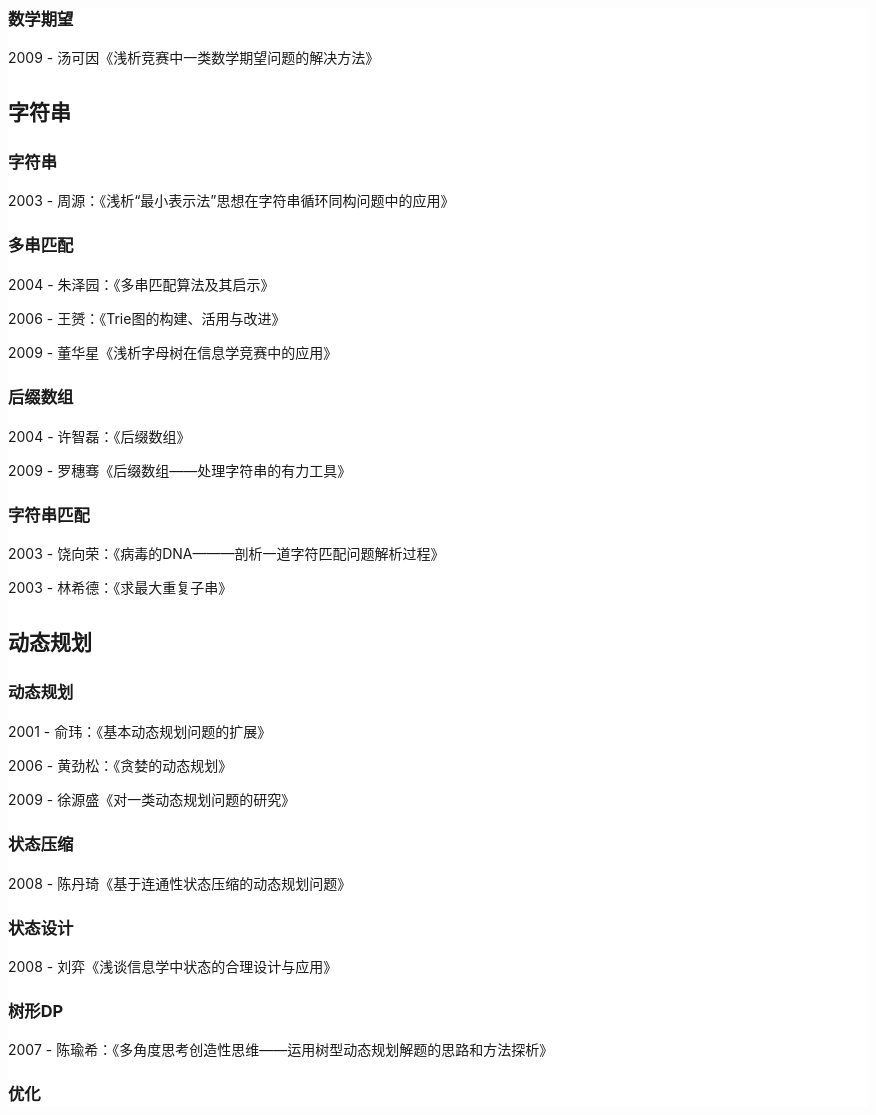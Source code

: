 ### 数学期望

2009 - 汤可因《浅析竞赛中一类数学期望问题的解决方法》

## 字符串

### 字符串

2003 - 周源：《浅析“最小表示法”思想在字符串循环同构问题中的应用》

### 多串匹配

2004 - 朱泽园：《多串匹配算法及其启示》

2006 - 王赟：《Trie图的构建、活用与改进》

2009 - 董华星《浅析字母树在信息学竞赛中的应用》

### 后缀数组

2004 - 许智磊：《后缀数组》

2009 - 罗穗骞《后缀数组——处理字符串的有力工具》

### 字符串匹配

2003 - 饶向荣：《病毒的DNA———剖析一道字符匹配问题解析过程》

2003 - 林希德：《求最大重复子串》

## 动态规划

### 动态规划

2001 - 俞玮：《基本动态规划问题的扩展》

2006 - 黄劲松：《贪婪的动态规划》

2009 - 徐源盛《对一类动态规划问题的研究》

### 状态压缩

2008 - 陈丹琦《基于连通性状态压缩的动态规划问题》

### 状态设计

2008 - 刘弈《浅谈信息学中状态的合理设计与应用》

### 树形DP

2007 - 陈瑜希：《多角度思考创造性思维——运用树型动态规划解题的思路和方法探析》

### 优化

━━━━━━━━━━━━━━━━━━━━

## EXERCISE PROMPT
Where does the word "后缀数组" appear in the listing? List each line that holds it.

## OUTPUT OF THE EXERCISE
### 后缀数组
2004 - 许智磊：《后缀数组》
2009 - 罗穗骞《后缀数组——处理字符串的有力工具》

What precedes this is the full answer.